But how great was his fury when, instead of the expected secrets, he found nothing but dull Latin exercises, wearisome rhetorical commonplaces on such subjects as the charms of spring and summer, the excellence of agriculture, the advantages of knowledge, the danger of the passions, and similar interesting themes. He was just about to tie the bundle up again, when it occurred to him to read one of these tiresome dissertations to the end, just to see what sort of style the young scholar affected. And now a great surprise awaited him, for he found that after the first five or six lines the theme suddenly broke off and there followed something altogether different, which though also written in the Latin tongue had nothing whatever to do, either with the beauties of spring or the excellencies of agriculture, but was, nevertheless, of the most interesting and engrossing character.

Now, indeed, he read every one of the exercises from beginning to end, and, when he had done so, he clearly perceived that if old Demetrius Lapussa had very particular reasons for ferreting out these things, Miss Henrietta had still greater reason for concealing them.

After having neatly tied up the packet again, he bethought him what he had better do next. Miss Henrietta had confided the secret to his safe-keeping, but Mr. Demetrius had commanded him to keep an eye upon Koloman and his Latin exercises—which of them had the best right to command in that house? But was it right to divulge a secret? Ah! that was another question. It is true that, as a general rule, it is wrong to betray secrets; yet, it is nevertheless true, that to betray a secret that ought to be known is at least justifiable. Moreover, was it not a Christian duty to let the grandfather know as soon as possible what extraordinary things his granddaughter was turning over in her noddle? And finally—there was money in it!—good solid cash! If old Lapussa did not choose to pay a price for it, and a liberal price too, he should be told nothing at all and Margari would show the old miser that he had a man of character to deal with. For after all poor Margari had to live, and this was worth as much as a thousand florins to him or its equivalent anyhow. Surely Miss Henrietta could not be so unreasonable as to expect poor Margari to chuck such a piece of good fortune out of the window, especially as she had given him nothing herself.

At that moment someone knocked at the door and enquired whether Mr. Margari was there.

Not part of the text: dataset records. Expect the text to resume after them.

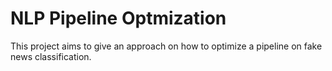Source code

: 
<!-- README.md is generated from README.Rmd. Please edit that file -->

# NLP Pipeline Optmization

This project aims to give an approach on how to optimize a pipeline on
fake news classification.
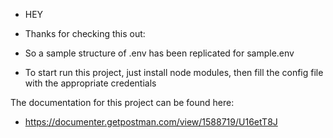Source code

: - HEY
- Thanks for checking this out:
- So a sample structure  of .env has been replicated for sample.env

- To start run this project, just install node modules, then fill the config file with the           appropriate credentials

The documentation for this project can be found here:

- https://documenter.getpostman.com/view/1588719/U16etT8J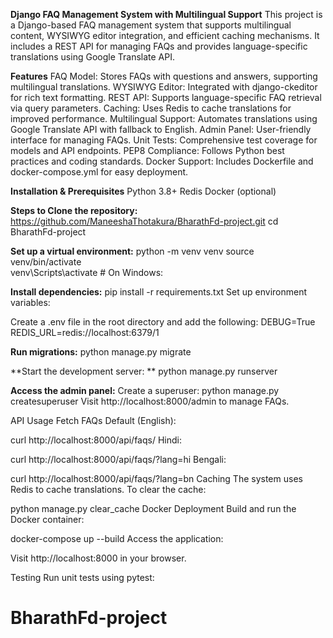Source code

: **Django FAQ Management System with Multilingual Support**
This project is a Django-based FAQ management system that supports multilingual content, WYSIWYG editor integration, and efficient caching mechanisms. It includes a REST API for managing FAQs and provides language-specific translations using Google Translate API.

**Features**
FAQ Model: Stores FAQs with questions and answers, supporting multilingual translations.
WYSIWYG Editor: Integrated with django-ckeditor for rich text formatting.
REST API: Supports language-specific FAQ retrieval via query parameters.
Caching: Uses Redis to cache translations for improved performance.
Multilingual Support: Automates translations using Google Translate API with fallback to English.
Admin Panel: User-friendly interface for managing FAQs.
Unit Tests: Comprehensive test coverage for models and API endpoints.
PEP8 Compliance: Follows Python best practices and coding standards.
Docker Support: Includes Dockerfile and docker-compose.yml for easy deployment.


**Installation & Prerequisites**
Python 3.8+
Redis
Docker (optional)

**Steps to Clone the repository:**
https://github.com/ManeeshaThotakura/BharathFd-project.git
cd BharathFd-project

**Set up a virtual environment:**
python -m venv venv
source venv/bin/activate  
venv\Scripts\activate # On Windows:

**Install dependencies:**
pip install -r requirements.txt
Set up environment variables:

Create a .env file in the root directory and add the following:
DEBUG=True
REDIS_URL=redis://localhost:6379/1

**Run migrations:**
python manage.py migrate

**Start the development server:
**
python manage.py runserver

**Access the admin panel:**
Create a superuser:
python manage.py createsuperuser
Visit http://localhost:8000/admin to manage FAQs.

API Usage
Fetch FAQs
Default (English):


curl http://localhost:8000/api/faqs/
Hindi:


curl http://localhost:8000/api/faqs/?lang=hi
Bengali:


curl http://localhost:8000/api/faqs/?lang=bn
Caching
The system uses Redis to cache translations. To clear the cache:

python manage.py clear_cache
Docker Deployment
Build and run the Docker container:


docker-compose up --build
Access the application:

Visit http://localhost:8000 in your browser.

Testing
Run unit tests using pytest:

# BharathFd-project
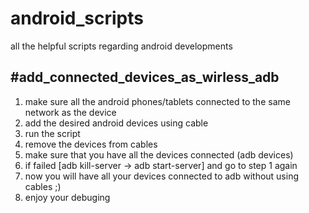 android_scripts
===============

all the helpful scripts regarding android developments 

#add_connected_devices_as_wirless_adb 
---
1. make sure all the android phones/tablets connected to the same network as the device
2. add the desired android devices using cable 
3. run the script 
4. remove the devices from cables 
5. make sure that you have all the devices connected (adb devices)
6. if failed [adb kill-server -> adb start-server] and go to step 1 again
7. now you will have all your devices connected to adb without using cables ;) 
8. enjoy your debuging



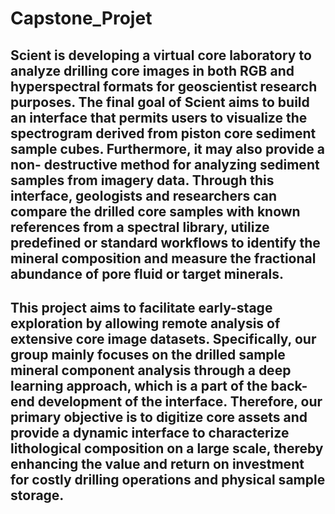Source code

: # Capstone_Projet
## Scient is developing a virtual core laboratory to analyze drilling core images in both RGB and hyperspectral formats for geoscientist research purposes. The final goal of Scient aims to build an interface that permits users to visualize the spectrogram derived from piston core sediment sample cubes. Furthermore, it may also provide a non- destructive method for analyzing sediment samples from imagery data. Through this interface, geologists and researchers can compare the drilled core samples with known references from a spectral library, utilize predefined or standard workflows to identify the mineral composition and measure the fractional abundance of pore fluid or target minerals.
## This project aims to facilitate early-stage exploration by allowing remote analysis of extensive core image datasets. Specifically, our group mainly focuses on the drilled sample mineral component analysis through a deep learning approach, which is a part of the back-end development of the interface. Therefore, our primary objective is to digitize core assets and provide a dynamic interface to characterize lithological composition on a large scale, thereby enhancing the value and return on investment for costly drilling operations and physical sample storage.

Margari was so frightened that he bawled out: "No, I am not!"—so of course he was obliged to open the door, but he concealed the packet of letters in his pocket first.

It was the lacquey who came to ask whether Mr. Margari was aware that it was past seven o'clock; he must come and read to the old gentleman.

Margari could not endure to hear the domestics speaking to him familiarly.

"Seven o'clock! What do you mean?" said he. "Am I bound to know when it is seven o'clock? Am I a clockmaker or a bell-ringer? If your master wants me to know what a clock it is, let him send me, not a lacquey, but a gold repeater watch!"

And salving his wounded dignity with these and similar effusions, Margari trotted alongside the lacquey to the room of Mr. Demetrius, to whom he immediately notified the change in the situation by sinking down into a soft and cosey arm-chair instead of sitting down on the edge of the hard leather-chair, expressly provided for him.

Demetrius measured him from head to foot with his terrible eagle eyes and observed in an even more stridently moral voice than usual: "Well, Margari, when are we going to have our novel reading?"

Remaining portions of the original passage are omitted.